**Task description**: Reproduce the records that follow without alteration, apart from removing the pictures.

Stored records
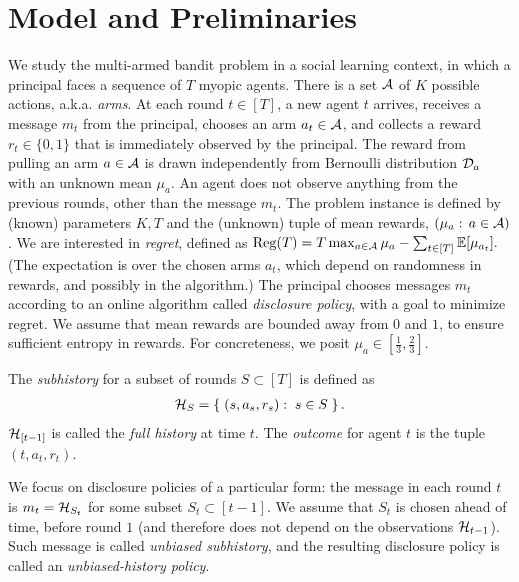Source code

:\section{Model and Preliminaries}
\label{sec:model}

We study the multi-armed bandit problem in a social learning context, in which a principal faces a sequence of $T$ myopic agents. There is a set $\mathcal{A}$ of $K$ possible actions, a.k.a. \emph{arms}. At each round $t\in [T]$, a new agent $t$ arrives, receives a message $m_t$ from the principal, chooses an arm $a_t\in \mathcal{A}$, and collects a reward $r_t\in \{0,1\}$ that is immediately observed by the principal. The reward from pulling an arm $a\in \mathcal{A}$ is drawn independently from Bernoulli distribution $\mathcal{D}_a$ with an unknown mean $\mu_a$. An agent does not observe anything from the previous rounds, other than the message $m_t$. The problem instance is defined by (known) parameters $K,T$ and the (unknown) tuple of mean rewards, $(\mu_a:\,a\in\mathcal{A})$. We are interested in \emph{regret}, defined as
 $ \mathrm{Reg}(T)
  = T \max_{a\in \mathcal{A}} \mu_a -
  \sum_{t\in [T]} \mathbb{E}[\mu_{a_t}].$
(The expectation is over the chosen arms $a_t$, which depend on randomness in rewards, and possibly in the algorithm.)
The principal chooses messages $m_t$ according to an online algorithm called \emph{disclosure policy}, with a goal to minimize regret. We assume that mean rewards are bounded away from $0$ and $1$, to ensure sufficient entropy in rewards. For concreteness, we posit
    $\mu_a\in [\tfrac13,\tfrac23]$.

The \emph{subhistory} for a subset of rounds $S\subset [T]$ is defined as
\begin{align} \label{eq:model-subhistory}
    \mathcal{H}_{S} = \left\{\; (s,a_s,r_s):\;s\in S \;\right\}.
\end{align}
$\mathcal{H}_{[t-1]}$ is called the \emph{full history} at time $t$.
The \emph{outcome} for agent $t$ is the tuple $(t,a_t,r_t)$.


We focus on disclosure policies of a particular form: the message in each round $t$ is $m_t = \mathcal{H}_{S_t}$ for some subset $S_t\subset [t-1]$. We assume that $S_t$ is chosen ahead of time, before round $1$ (and therefore does not depend on the observations $\mathcal{H}_{t-1}$). Such message is called \emph{unbiased subhistory}, and the resulting disclosure policy is called an \emph{unbiased-history policy}.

**Task solution**:
Source code

:\section{Model and Preliminaries}
\label{sec:model}

We study the multi-armed bandit problem in a social learning context, in which a principal faces a sequence of $T$ myopic agents. There is a set $\mathcal{A}$ of $K$ possible actions, a.k.a. \emph{arms}. At each round $t\in [T]$, a new agent $t$ arrives, receives a message $m_t$ from the principal, chooses an arm $a_t\in \mathcal{A}$, and collects a reward $r_t\in \{0,1\}$ that is immediately observed by the principal. The reward from pulling an arm $a\in \mathcal{A}$ is drawn independently from Bernoulli distribution $\mathcal{D}_a$ with an unknown mean $\mu_a$. An agent does not observe anything from the previous rounds, other than the message $m_t$. The problem instance is defined by (known) parameters $K,T$ and the (unknown) tuple of mean rewards, $(\mu_a:\,a\in\mathcal{A})$. We are interested in \emph{regret}, defined as
 $ \mathrm{Reg}(T)
  = T \max_{a\in \mathcal{A}} \mu_a -
  \sum_{t\in [T]} \mathbb{E}[\mu_{a_t}].$
(The expectation is over the chosen arms $a_t$, which depend on randomness in rewards, and possibly in the algorithm.)
The principal chooses messages $m_t$ according to an online algorithm called \emph{disclosure policy}, with a goal to minimize regret. We assume that mean rewards are bounded away from $0$ and $1$, to ensure sufficient entropy in rewards. For concreteness, we posit
    $\mu_a\in [\tfrac13,\tfrac23]$.

The \emph{subhistory} for a subset of rounds $S\subset [T]$ is defined as
\begin{align} \label{eq:model-subhistory}
    \mathcal{H}_{S} = \left\{\; (s,a_s,r_s):\;s\in S \;\right\}.
\end{align}
$\mathcal{H}_{[t-1]}$ is called the \emph{full history} at time $t$.
The \emph{outcome} for agent $t$ is the tuple $(t,a_t,r_t)$.


We focus on disclosure policies of a particular form: the message in each round $t$ is $m_t = \mathcal{H}_{S_t}$ for some subset $S_t\subset [t-1]$. We assume that $S_t$ is chosen ahead of time, before round $1$ (and therefore does not depend on the observations $\mathcal{H}_{t-1}$). Such message is called \emph{unbiased subhistory}, and the resulting disclosure policy is called an \emph{unbiased-history policy}.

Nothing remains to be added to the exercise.